Collected data
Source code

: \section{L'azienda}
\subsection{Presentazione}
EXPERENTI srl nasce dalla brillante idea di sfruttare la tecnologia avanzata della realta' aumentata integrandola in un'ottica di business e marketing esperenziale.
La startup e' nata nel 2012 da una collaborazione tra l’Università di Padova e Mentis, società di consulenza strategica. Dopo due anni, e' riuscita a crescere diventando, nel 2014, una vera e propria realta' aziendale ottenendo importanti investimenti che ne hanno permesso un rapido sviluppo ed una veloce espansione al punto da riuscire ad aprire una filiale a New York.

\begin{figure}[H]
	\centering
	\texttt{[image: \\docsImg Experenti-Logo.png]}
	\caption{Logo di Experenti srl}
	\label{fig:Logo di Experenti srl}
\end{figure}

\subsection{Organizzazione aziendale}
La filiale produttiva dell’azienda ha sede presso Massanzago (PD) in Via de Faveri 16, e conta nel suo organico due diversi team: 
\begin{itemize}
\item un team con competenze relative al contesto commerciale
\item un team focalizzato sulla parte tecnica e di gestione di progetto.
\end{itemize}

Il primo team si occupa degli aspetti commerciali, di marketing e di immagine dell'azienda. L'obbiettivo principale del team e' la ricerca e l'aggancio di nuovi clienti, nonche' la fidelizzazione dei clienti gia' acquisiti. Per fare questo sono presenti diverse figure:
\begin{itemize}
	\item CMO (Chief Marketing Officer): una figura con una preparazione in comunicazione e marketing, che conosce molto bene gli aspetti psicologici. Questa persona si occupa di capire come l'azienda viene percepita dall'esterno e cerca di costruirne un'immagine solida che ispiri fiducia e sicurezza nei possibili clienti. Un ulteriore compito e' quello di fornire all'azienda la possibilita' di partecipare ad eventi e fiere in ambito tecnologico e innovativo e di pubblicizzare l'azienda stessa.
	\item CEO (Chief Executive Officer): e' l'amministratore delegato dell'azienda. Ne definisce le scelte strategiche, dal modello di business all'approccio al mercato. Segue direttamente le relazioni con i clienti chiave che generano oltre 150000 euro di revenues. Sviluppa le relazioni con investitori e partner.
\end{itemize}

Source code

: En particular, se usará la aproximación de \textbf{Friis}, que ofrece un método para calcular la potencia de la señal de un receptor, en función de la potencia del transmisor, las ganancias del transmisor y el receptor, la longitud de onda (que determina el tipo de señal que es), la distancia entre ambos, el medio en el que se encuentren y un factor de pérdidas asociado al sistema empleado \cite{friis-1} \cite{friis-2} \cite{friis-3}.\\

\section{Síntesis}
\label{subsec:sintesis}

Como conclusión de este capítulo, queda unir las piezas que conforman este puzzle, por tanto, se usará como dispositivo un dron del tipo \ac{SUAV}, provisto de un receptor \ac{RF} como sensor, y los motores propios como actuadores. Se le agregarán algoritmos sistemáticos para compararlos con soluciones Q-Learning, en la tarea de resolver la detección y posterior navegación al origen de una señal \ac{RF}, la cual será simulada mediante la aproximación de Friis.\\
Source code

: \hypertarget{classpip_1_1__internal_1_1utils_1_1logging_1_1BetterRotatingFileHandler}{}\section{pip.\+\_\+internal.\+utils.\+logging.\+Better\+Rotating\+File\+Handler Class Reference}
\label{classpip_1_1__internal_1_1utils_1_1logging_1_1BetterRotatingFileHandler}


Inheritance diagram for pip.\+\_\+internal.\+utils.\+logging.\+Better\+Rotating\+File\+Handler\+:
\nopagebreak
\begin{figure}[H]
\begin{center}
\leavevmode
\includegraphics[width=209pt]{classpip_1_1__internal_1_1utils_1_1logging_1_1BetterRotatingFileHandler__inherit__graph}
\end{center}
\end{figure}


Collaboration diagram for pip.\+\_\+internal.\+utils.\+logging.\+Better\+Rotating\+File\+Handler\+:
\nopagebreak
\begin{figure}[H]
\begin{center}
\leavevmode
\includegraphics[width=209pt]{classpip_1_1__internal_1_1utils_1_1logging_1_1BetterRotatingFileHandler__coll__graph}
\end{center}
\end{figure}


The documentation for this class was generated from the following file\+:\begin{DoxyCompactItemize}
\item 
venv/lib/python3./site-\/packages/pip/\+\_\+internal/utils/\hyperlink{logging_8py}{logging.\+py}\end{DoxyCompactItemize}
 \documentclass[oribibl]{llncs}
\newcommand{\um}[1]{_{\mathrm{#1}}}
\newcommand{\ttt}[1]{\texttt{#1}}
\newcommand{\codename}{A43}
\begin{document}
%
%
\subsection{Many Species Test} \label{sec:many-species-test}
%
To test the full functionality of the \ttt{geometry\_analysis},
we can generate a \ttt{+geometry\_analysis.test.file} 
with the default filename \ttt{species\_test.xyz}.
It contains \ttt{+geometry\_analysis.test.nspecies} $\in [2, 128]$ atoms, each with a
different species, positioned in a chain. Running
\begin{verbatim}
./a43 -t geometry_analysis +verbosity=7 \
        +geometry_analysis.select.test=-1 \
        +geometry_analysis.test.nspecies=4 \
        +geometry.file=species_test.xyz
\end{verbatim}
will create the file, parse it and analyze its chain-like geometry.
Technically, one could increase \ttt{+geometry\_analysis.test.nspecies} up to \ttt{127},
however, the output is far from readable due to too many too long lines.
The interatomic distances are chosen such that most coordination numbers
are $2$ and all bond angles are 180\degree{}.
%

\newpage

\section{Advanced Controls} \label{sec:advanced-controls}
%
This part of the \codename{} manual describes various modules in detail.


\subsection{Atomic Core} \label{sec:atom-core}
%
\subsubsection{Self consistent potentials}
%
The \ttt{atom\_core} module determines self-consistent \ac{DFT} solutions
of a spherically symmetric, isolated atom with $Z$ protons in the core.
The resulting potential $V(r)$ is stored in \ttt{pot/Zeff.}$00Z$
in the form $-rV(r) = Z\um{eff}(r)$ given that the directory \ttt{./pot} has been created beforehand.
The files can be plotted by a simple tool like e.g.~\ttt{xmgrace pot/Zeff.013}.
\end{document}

= Task to carry out =
Your task is to repeat every entry above exactly.

= Answer space =
Source code

: \section{L'azienda}
\subsection{Presentazione}
EXPERENTI srl nasce dalla brillante idea di sfruttare la tecnologia avanzata della realta' aumentata integrandola in un'ottica di business e marketing esperenziale.
La startup e' nata nel 2012 da una collaborazione tra l’Università di Padova e Mentis, società di consulenza strategica. Dopo due anni, e' riuscita a crescere diventando, nel 2014, una vera e propria realta' aziendale ottenendo importanti investimenti che ne hanno permesso un rapido sviluppo ed una veloce espansione al punto da riuscire ad aprire una filiale a New York.

\begin{figure}[H]
	\centering
	\texttt{[image: \\docsImg Experenti-Logo.png]}
	\caption{Logo di Experenti srl}
	\label{fig:Logo di Experenti srl}
\end{figure}

\subsection{Organizzazione aziendale}
La filiale produttiva dell’azienda ha sede presso Massanzago (PD) in Via de Faveri 16, e conta nel suo organico due diversi team: 
\begin{itemize}
\item un team con competenze relative al contesto commerciale
\item un team focalizzato sulla parte tecnica e di gestione di progetto.
\end{itemize}

Il primo team si occupa degli aspetti commerciali, di marketing e di immagine dell'azienda. L'obbiettivo principale del team e' la ricerca e l'aggancio di nuovi clienti, nonche' la fidelizzazione dei clienti gia' acquisiti. Per fare questo sono presenti diverse figure:
\begin{itemize}
	\item CMO (Chief Marketing Officer): una figura con una preparazione in comunicazione e marketing, che conosce molto bene gli aspetti psicologici. Questa persona si occupa di capire come l'azienda viene percepita dall'esterno e cerca di costruirne un'immagine solida che ispiri fiducia e sicurezza nei possibili clienti. Un ulteriore compito e' quello di fornire all'azienda la possibilita' di partecipare ad eventi e fiere in ambito tecnologico e innovativo e di pubblicizzare l'azienda stessa.
	\item CEO (Chief Executive Officer): e' l'amministratore delegato dell'azienda. Ne definisce le scelte strategiche, dal modello di business all'approccio al mercato. Segue direttamente le relazioni con i clienti chiave che generano oltre 150000 euro di revenues. Sviluppa le relazioni con investitori e partner.
\end{itemize}

Source code

: En particular, se usará la aproximación de \textbf{Friis}, que ofrece un método para calcular la potencia de la señal de un receptor, en función de la potencia del transmisor, las ganancias del transmisor y el receptor, la longitud de onda (que determina el tipo de señal que es), la distancia entre ambos, el medio en el que se encuentren y un factor de pérdidas asociado al sistema empleado \cite{friis-1} \cite{friis-2} \cite{friis-3}.\\

\section{Síntesis}
\label{subsec:sintesis}

Como conclusión de este capítulo, queda unir las piezas que conforman este puzzle, por tanto, se usará como dispositivo un dron del tipo \ac{SUAV}, provisto de un receptor \ac{RF} como sensor, y los motores propios como actuadores. Se le agregarán algoritmos sistemáticos para compararlos con soluciones Q-Learning, en la tarea de resolver la detección y posterior navegación al origen de una señal \ac{RF}, la cual será simulada mediante la aproximación de Friis.\\
Source code

: \hypertarget{classpip_1_1__internal_1_1utils_1_1logging_1_1BetterRotatingFileHandler}{}\section{pip.\+\_\+internal.\+utils.\+logging.\+Better\+Rotating\+File\+Handler Class Reference}
\label{classpip_1_1__internal_1_1utils_1_1logging_1_1BetterRotatingFileHandler}


Inheritance diagram for pip.\+\_\+internal.\+utils.\+logging.\+Better\+Rotating\+File\+Handler\+:
\nopagebreak
\begin{figure}[H]
\begin{center}
\leavevmode
\includegraphics[width=209pt]{classpip_1_1__internal_1_1utils_1_1logging_1_1BetterRotatingFileHandler__inherit__graph}
\end{center}
\end{figure}


Collaboration diagram for pip.\+\_\+internal.\+utils.\+logging.\+Better\+Rotating\+File\+Handler\+:
\nopagebreak
\begin{figure}[H]
\begin{center}
\leavevmode
\includegraphics[width=209pt]{classpip_1_1__internal_1_1utils_1_1logging_1_1BetterRotatingFileHandler__coll__graph}
\end{center}
\end{figure}


The documentation for this class was generated from the following file\+:\begin{DoxyCompactItemize}
\item 
venv/lib/python3./site-\/packages/pip/\+\_\+internal/utils/\hyperlink{logging_8py}{logging.\+py}\end{DoxyCompactItemize}
 \documentclass[oribibl]{llncs}
\newcommand{\um}[1]{_{\mathrm{#1}}}
\newcommand{\ttt}[1]{\texttt{#1}}
\newcommand{\codename}{A43}
\begin{document}
%
%
\subsection{Many Species Test} \label{sec:many-species-test}
%
To test the full functionality of the \ttt{geometry\_analysis},
we can generate a \ttt{+geometry\_analysis.test.file} 
with the default filename \ttt{species\_test.xyz}.
It contains \ttt{+geometry\_analysis.test.nspecies} $\in [2, 128]$ atoms, each with a
different species, positioned in a chain. Running
\begin{verbatim}
./a43 -t geometry_analysis +verbosity=7 \
        +geometry_analysis.select.test=-1 \
        +geometry_analysis.test.nspecies=4 \
        +geometry.file=species_test.xyz
\end{verbatim}
will create the file, parse it and analyze its chain-like geometry.
Technically, one could increase \ttt{+geometry\_analysis.test.nspecies} up to \ttt{127},
however, the output is far from readable due to too many too long lines.
The interatomic distances are chosen such that most coordination numbers
are $2$ and all bond angles are 180\degree{}.
%

\newpage

\section{Advanced Controls} \label{sec:advanced-controls}
%
This part of the \codename{} manual describes various modules in detail.


\subsection{Atomic Core} \label{sec:atom-core}
%
\subsubsection{Self consistent potentials}
%
The \ttt{atom\_core} module determines self-consistent \ac{DFT} solutions
of a spherically symmetric, isolated atom with $Z$ protons in the core.
The resulting potential $V(r)$ is stored in \ttt{pot/Zeff.}$00Z$
in the form $-rV(r) = Z\um{eff}(r)$ given that the directory \ttt{./pot} has been created beforehand.
The files can be plotted by a simple tool like e.g.~\ttt{xmgrace pot/Zeff.013}.
\end{document}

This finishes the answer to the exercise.